Good call on Jeff Minkin Pudddddder.....you are totally 100%
correct. These "youngsters" who post in this room have no idea
who Jeff Minkin or Rich Bodan are. Schiller---as for you, you
might have been a "decent" trampball player in the realm of
all-time players. But let me tell you, the Goodman brothers
were elite-- as was Ukman--Timber Trampball Legends. I would
put Schiller in the catagory as a Bobbo Heilbronner-- a solid
trampball player in his own right- but never to be confused
with the All-Time greats. Peter Kaufman---you are correct my
man---- the Gorchoff/Kaufman duo were well respected underdogs
in their day. Always very tough to get out. Pud-- one more
posting with all caps and I'm gonna kick your ass! One last
thing Schiller....you walked in your sleep, pissed in your bed
and now you are making stories about getting me out in
trampball. You talk about lines to get on-- when we had only 4
tramps and the All-Time Timber greats would grace the
tramps....those were lines--LONG LINES! Leiken-- I have no idea
what the truck was called. All I remember is driving to the
dump and dumping Stevie Schachter on the camp road at about 30
mph. Never so scared in my life! Moss--lighten up babe--its all
in good fun!
Marksy, , firstname.lastname@example.org, [Msgid=37062]
My Guess Would Be...
....uh, the Pudmobile?
Can I call my lifeline?
What's the prize?...A&W;?
Duke Hilinger, , YaHeyDer@aol.com, [Msgid=37077]
Lop Some Boogie & Slap Mah Fro!
I enjoyed the Marksy post (see above) so much I decided to
convert it to 'jive':
Just some postin'... Good call on Jeff Minkin Pudddddder. Ah be
baaad.......ya' is totally 100% co'rect. Man! Dese "yungsters"
who post in dis room gots no idea who Jeff Minkin o' Rich Bodan
are. Schiller---as fo' ya', ya' might gots been some "decent"
trampball playa' in de realm uh all-time players. But let me
tell ya', de Goodman broders wuz elite-- as wuz Ukman--Timba'
Trampball Legends. ah' would put Schilla' in de catago'y as
some Bobbo Heilbronner-- some solid trampball playa' in his own
right- but neva' to be confused wid de All-Time greats. Liva'
Lips Kaufman---ya' is co'rect mah' man---- de Go'choff/Kaufman
duo wuz well respected underdogs in deir day. Slap mah fro!

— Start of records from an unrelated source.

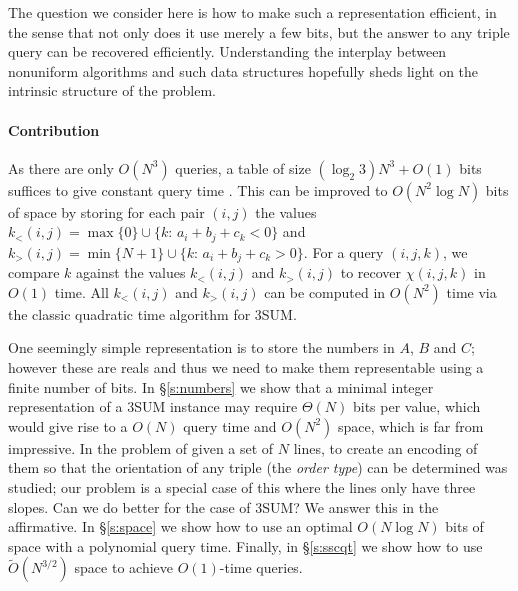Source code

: The question we consider here is how to make such a representation efficient,
in the sense that not only does it use merely a few bits, but the answer to any
triple query can be recovered efficiently. Understanding the interplay between
nonuniform algorithms and such data structures hopefully sheds light on the
intrinsic structure of the problem.

\paragraph{Contribution}

As there are only $O(N^3)$ queries, a table
of size $(\log_2 3) N^3 + O(1)$ bits suffices to give constant query time
\cite{DPT10}. This can be improved to $O(N^2\log N)$ bits of space by
storing for each pair $(i,j)$ the values
\(k_<(i,j) = \max \{ 0\}\cup \{k \colon\, a_i + b_j + c_k < 0\}\) and
\(k_>(i,j) = \min \{ N+1\}\cup \{k \colon\, a_i + b_j + c_k > 0\}\).
For a query \((i,j,k)\), we compare \(k\) against the values \(k_<(i,j)\) and \(k_>(i,j)\)
to recover \(\chi(i,j,k)\) in \(O(1)\) time. All \(k_<(i,j)\) and \(k_>(i,j)\)
can be computed in \(O(N^2)\) time via the classic quadratic time algorithm for
3SUM.

One seemingly simple representation is to store the numbers in $A$, $B$ and
$C$; however these are reals and thus we need to make them representable using
a finite number of bits.
In \S\ref{s:numbers} we show that a minimal integer representation of a
3SUM instance may require $\Theta(N)$ bits per value, which would give
rise to a $O(N)$ query time and $O(N^2)$ space, which is far from
impressive.
In \cite{CCILO19} the problem of given a set of $N$ lines, to create an
encoding of them so that the orientation of any triple (the \emph{order type})
can be determined was studied; our problem is a special case of this where the
lines only have three slopes.
Can we do better for the case of 3SUM? We answer this in the affirmative.
In \S\ref{s:space} we show how to use an optimal $O(N \log N)$ bits of
space with a polynomial query time. Finally, in \S\ref{s:sscqt} we show
how to use $\tilde{O}(N^{3/2})$ space to achieve $O(1)$-time queries.
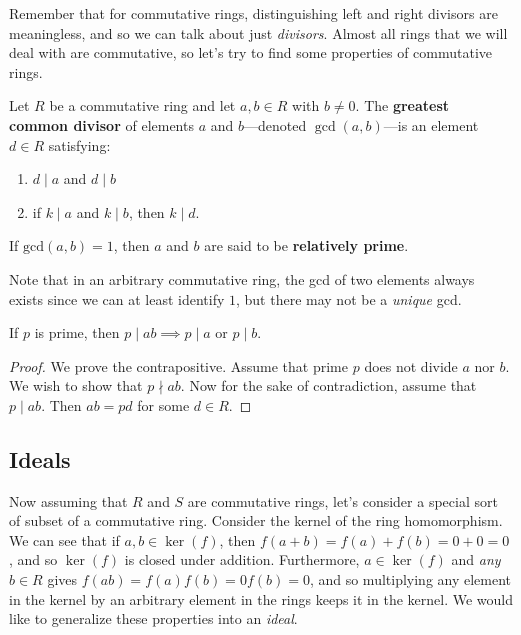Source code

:   Remember that for commutative rings, distinguishing left and right divisors are meaningless, and so we can talk about just \textit{divisors}. Almost all rings that we will deal with are commutative, so let's try to find some properties of commutative rings.  

  \begin{definition}
    Let $R$ be a commutative ring and let $a, b \in R$ with $b \neq 0$. The \textbf{greatest common divisor} of elements $a$ and $b$---denoted $\gcd(a, b)$---is an element $d \in R$ satisfying: 
    \begin{enumerate}
      \item $d \mid a$ and $d \mid b$ 
      \item if $k \mid a$ and $k \mid b$, then $k \mid d$. 
    \end{enumerate}
    If $\mathrm{gcd}(a, b) = 1$, then $a$ and $b$ are said to be \textbf{relatively prime}. 
  \end{definition} 

  Note that in an arbitrary commutative ring, the gcd of two elements always exists since we can at least identify $1$, but there may not be a \textit{unique} gcd. 

  \begin{lemma}
    If $p$ is prime, then $p \mid ab \implies p \mid a$ or $p \mid b$.  
  \end{lemma}
  \begin{proof}
    We prove the contrapositive. Assume that prime $p$ does not divide $a$ nor $b$. We wish to show that $p \nmid ab$. Now for the sake of contradiction, assume that $p \mid ab$. Then $ab = pd$ for some $d \in R$. 
  \end{proof}

\subsection{Ideals}

  Now assuming that $R$ and $S$ are commutative rings, let's consider a special sort of subset of a commutative ring. Consider the kernel of the ring homomorphism. We can see that if $a, b \in \ker(f)$, then $f(a + b) = f(a) + f(b) = 0 + 0 = 0$, and so $\ker(f)$ is closed under addition. Furthermore, $a \in \ker(f)$ and \textit{any} $b \in R$ gives $f(ab) = f(a) f(b) = 0 f(b) = 0$, and so multiplying any element in the kernel by an arbitrary element in the rings keeps it in the kernel. We would like to generalize these properties into an \textit{ideal}. 

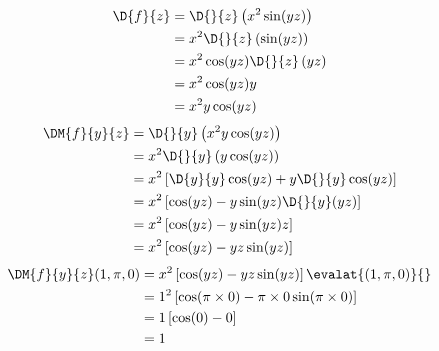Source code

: \documentclass[a4paper,12pt,fleqn]{article}
\begin{document}
\begin{answer}
  \begin{align*}
    \D{f}{z}
    & = \D{}{z}\left(x^2 \sin(yz)\right) \\
    & = x^2 \D{}{z}\left(\sin(yz)\right) \\
    & = x^2 \cos(yz)\D{}{z}\left(yz\right) \\
    & = x^2 \cos(yz) y \\
    & = x^2 y \cos(yz)
  \end{align*}
  \begin{align*}
    \DM{f}{y}{z}
    & = \D{}{y}\left(x^2 y \cos(yz)\right) \\
    & = x^2 \D{}{y}\left(y \cos(yz)\right) \\
    & = x^2 \left[\D{y}{y}\cos(yz) + y\D{}{y}\cos(yz)\right] \\
    & = x^2 \left[\cos(yz) - y\sin(yz)\D{}{y}(yz)\right] \\
    & = x^2 \left[\cos(yz) - y\sin(yz)z\right] \\
    & = x^2 \left[\cos(yz) - yz\sin(yz)\right]
  \end{align*}
  \begin{align*}
    \DM{f}{y}{z}(1, \pi, 0)
    & = x^2 \left[\cos(yz) - yz\sin(yz)\right] \evalat{(1, \pi, 0)}{} \\
    & = 1^2 \left[\cos(\pi\times 0) - \pi\times 0\sin(\pi\times 0)\right] \\
    & = 1 \left[\cos(0) - 0\right] \\
    & = 1
  \end{align*}
\end{answer}

\end{document}
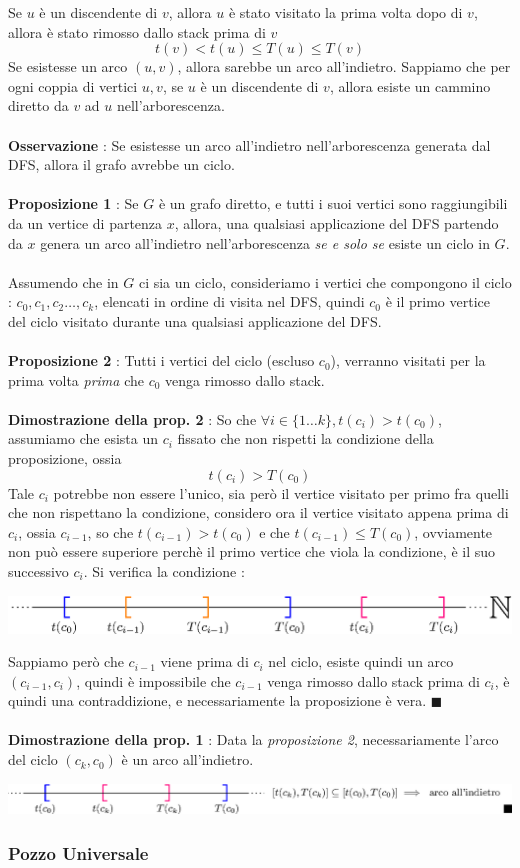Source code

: \documentclass[12pt, letterpaper]{article}
\newcommand{\acc}{\\\hphantom{}\\}
\begin{document}
Se \(u\) è un discendente di \(v\), allora \(u\) è stato visitato la prima volta dopo di \(v\), allora è stato
rimosso dallo stack prima di \(v\) $$t(v)<t(u)\le T(u)\le T(v)$$
Se esistesse un arco $(u,v)$, allora sarebbe un arco all'indietro. Sappiamo che per ogni coppia di vertici
\(u,v\), se \(u\) è un discendente di \(v\), allora esiste un cammino diretto da \(v\) ad \(u\) nell'arborescenza.\acc
\textbf{Osservazione} : Se esistesse un arco all'indietro nell'arborescenza generata dal DFS, allora
il grafo avrebbe un ciclo.\acc
\textbf{Proposizione 1} : Se \(G\) è un grafo diretto, e tutti i suoi vertici sono raggiungibili da un
vertice di partenza \(x\), allora, una qualsiasi applicazione del DFS partendo da \(x\) genera un
arco all'indietro nell'arborescenza \textit{se e solo se} esiste un ciclo in \(G\).\acc
Assumendo che in \(G\) ci sia un ciclo, consideriamo i vertici che compongono il ciclo :
$c_0,c_1,c_2\dots,c_k$, elencati in ordine di visita nel DFS, quindi \(c_0\) è il primo vertice del ciclo
visitato durante una qualsiasi applicazione del DFS.
\acc\textbf{Proposizione 2} : Tutti i vertici del ciclo (escluso $c_0$), verranno visitati per la prima
volta \textit{prima} che \(c_0\) venga rimosso dallo stack.\acc
\textbf{Dimostrazione della prop. 2} : So che $\forall i\in\{1\dots k\},t(c_i)>t(c_0)$, assumiamo che
esista un \(c_i\) fissato che non rispetti la condizione della proposizione, ossia $$t(c_i)>T(c_0)$$
Tale $c_i$ potrebbe non essere l'unico, sia però il vertice visitato per primo fra quelli che non rispettano
la condizione, considero ora il vertice visitato appena prima di $c_i$, ossia $c_{i-1}$, so che
$t(c_{i-1})>t(c_0)$ e che $t(c_{i-1})\le T(c_0)$, ovviamente non può essere superiore perchè il primo
vertice che viola la condizione, è il suo successivo $c_i$. Si verifica la condizione :
\begin{center}
    \includegraphics[width=1\textwidth ]{images/realLine.eps}
\end{center}
Sappiamo però che $c_{i-1}$ viene prima di $c_i$ nel ciclo, esiste quindi un arco $(c_{i-1},c_i)$, quindi
è impossibile che $c_{i-1}$ venga rimosso dallo stack prima di $c_i$, è quindi una contraddizione, e
necessariamente la proposizione è vera. \(\blacksquare\)\acc
\textbf{Dimostrazione della prop. 1} : Data la \textit{proposizione 2}, necessariamente l'arco del
ciclo \((c_k,c_0)\) è un arco all'indietro. \begin{center}
    \includegraphics[width=1\textwidth ]{images/realLine2.eps}
\end{center}\subsubsection{Pozzo Universale}
\end{document}
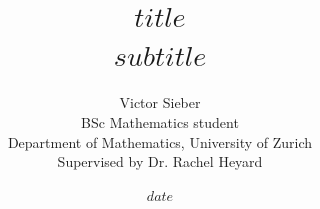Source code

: \title{
$title$\\[0.5em]
\large $subtitle$
}

\author{
Victor Sieber\\[0.4em]
\small BSc Mathematics student\\
\small Department of Mathematics, University of Zurich\\[0.4em]
\small Supervised by Dr. Rachel Heyard
}

\date{$date$}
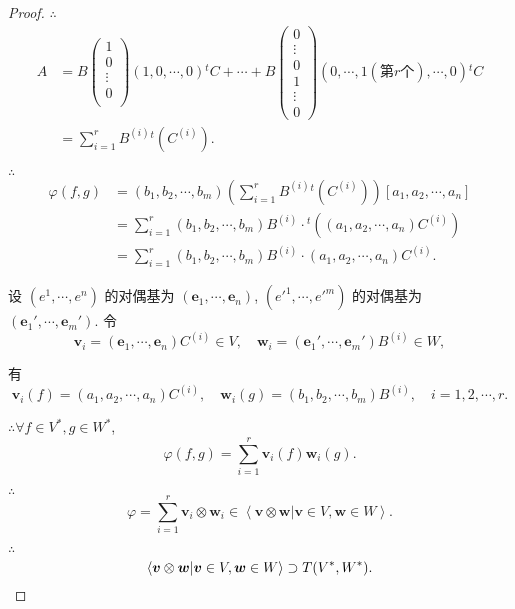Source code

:\documentclass[color=black,device=normal,lang=cn,mode=geye]{elegantnote}
\begin{document}
\begin{proof}
    $\therefore$
    \begin{align*}
        A & =B\begin{pmatrix}
            1 \\
            0 \\
            \vdots \\
            0 \\
        \end{pmatrix}(1,0,\cdots,0){}^tC+\cdots+B\begin{pmatrix}
            0 \\
            \vdots \\
            0 \\
            1 \\
            \vdots \\
            0
        \end{pmatrix}(0,\cdots,1(\text{第}r\text{个}),\cdots,0){}^tC \\
        & =\sum\limits_{i=1}^rB^{(i)}{}^t(C^{(i)}).
    \end{align*}

    $\therefore$
    \begin{align*}
        \varphi(f,g) & =(b_1,b_2,\cdots,b_m)\left(\sum\limits_{i=1}^rB^{(i)}{}^t(C^{(i)})\right)[a_1,a_2,\cdots,a_n] \\
        & =\sum\limits_{i=1}^r(b_1,b_2,\cdots,b_m)B^{(i)}\cdot{}^t((a_1,a_2,\cdots,a_n)C^{(i)}) \\
        & =\sum\limits_{i=1}^r(b_1,b_2,\cdots,b_m)B^{(i)}\cdot(a_1,a_2,\cdots,a_n)C^{(i)}.
    \end{align*}

    设 $(e^1,\cdots,e^n)$ 的对偶基为 $(\boldsymbol{e}_1,\cdots,\boldsymbol{e}_n)$, $(e'^1,\cdots,e'^m)$ 的对偶基为 $(\boldsymbol{e}_1',\cdots,\boldsymbol{e}_m')$. 令
    \[\boldsymbol{v}_i=(\boldsymbol{e}_1,\cdots,\boldsymbol{e}_n)C^{(i)}\in V,\quad\boldsymbol{w}_i=(\boldsymbol{e}_1',\cdots,\boldsymbol{e}_m')B^{(i)}\in W,\]
    
    有
    \[\boldsymbol{v}_i(f)=(a_1,a_2,\cdots,a_n)C^{(i)},\quad\boldsymbol{w}_i(g)=(b_1,b_2,\cdots,b_m)B^{(i)},\quad i=1,2,\cdots,r.\]

    $\therefore\forall f\in V^*,g\in W^*$,
    \[\varphi(f,g)=\sum\limits_{i=1}^r\boldsymbol{v}_i(f)\boldsymbol{w}_i(g).\]

    $\therefore$
    \[\varphi=\sum\limits_{i=1}^r\boldsymbol{v}_i\otimes\boldsymbol{w}_i\in\left<\boldsymbol{v}\otimes\boldsymbol{w}|\boldsymbol{v}\in V,\boldsymbol{w}\in W\right>.\]

    $\therefore$
    \[\left<\boldsymbol{v}\otimes\boldsymbol{w}|\boldsymbol{v}\in V,\boldsymbol{w}\in W\right>\supset T(V^*,W^*).\qedhere\]
\end{proof}
\end{document}
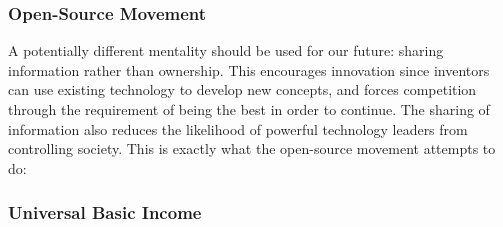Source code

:\subsubsection{Open-Source Movement} \label{subsec:open-source}
A potentially different mentality should be used for our future: sharing information rather than ownership. This encourages innovation since inventors can use existing technology to develop new concepts, and forces competition through the requirement of being the best in order to continue. The sharing of information also reduces the likelihood of powerful technology leaders from controlling society. This is exactly what the open-source movement attempts to do: 

\subsubsection{Universal Basic Income}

Always real tough t'get out. Man! Pud-- one mo'e postin' wid
all caps and I'm gonna kick yo' ass! Right on! One last doodad
Schiller. Ah be baaad......ya' walked in yo' sleep, pissed in
yo' bed and now ya' is makin' sto'ies about digtin' me out in
trampball. You's rap about lines t'get on-- when we had only 4
tramps and da damn All-Time Timba' greats would grace da damn
tramps....dose wuz lines--LONG LINES! Right on! Leiken-- ah'
have no idea whut de truck wuz called. All ah' rememba' is
drivin' t'de dump and dumpin' Stevie Schachta' on de camp road
at about 30 mph. Lop some boogie. Neva' so scared in mah' life!
Right on! Moss--lighten down babe--its all in baaaad fun! Right
Bosco, , YaHeyDer@aol.com, [Msgid=37146]
Geez, Carl Bassewitz has the coolest job of anyone. Don't you
guy wish you had been nicer to Carl. Like I was. Right, Carl??
How about some Timber confession, huh? Ok, fine then, I'll
start. Once in 1974 or 75, I had one of the nice station wagons
out on Cruiser day. I tried to hit 100 mph on the Airport Rd.
(Roller Coaster Road) Anyway, I bottomed out the car and the
front bumper came loose. But I didn't panic. On my way into
camp, I saw one of the foreign counselors leaving with his kids
on Cruiser Day and the poor guy was driving the old brown beat
up station wagon. Altruistic guy that I am, I offered him the
new car as I was just heading back to camp anyway. You can
guess the rest. The poor guy returned to camp later that
evening with the bumper just about hanging off. He felt awful.
I remember he kept telling Harold that he couldn't understand
how it could have happened. Phew, I'm glad I finaly got that
off my chest. Gotta run and email my buddy Carl about some
Super Bowl Tix for next January. Lee Glicksman
Lee Glicksman, , email@example.com, [Msgid=37212]
Gotta love Garcia vs. Weir in the World Match Play Golf
Championship today.....Garcia is dominating early....as it
always was!....Go Jerry! er....Sergio
Jeff Mossler, , firstname.lastname@example.org, [Msgid=37213]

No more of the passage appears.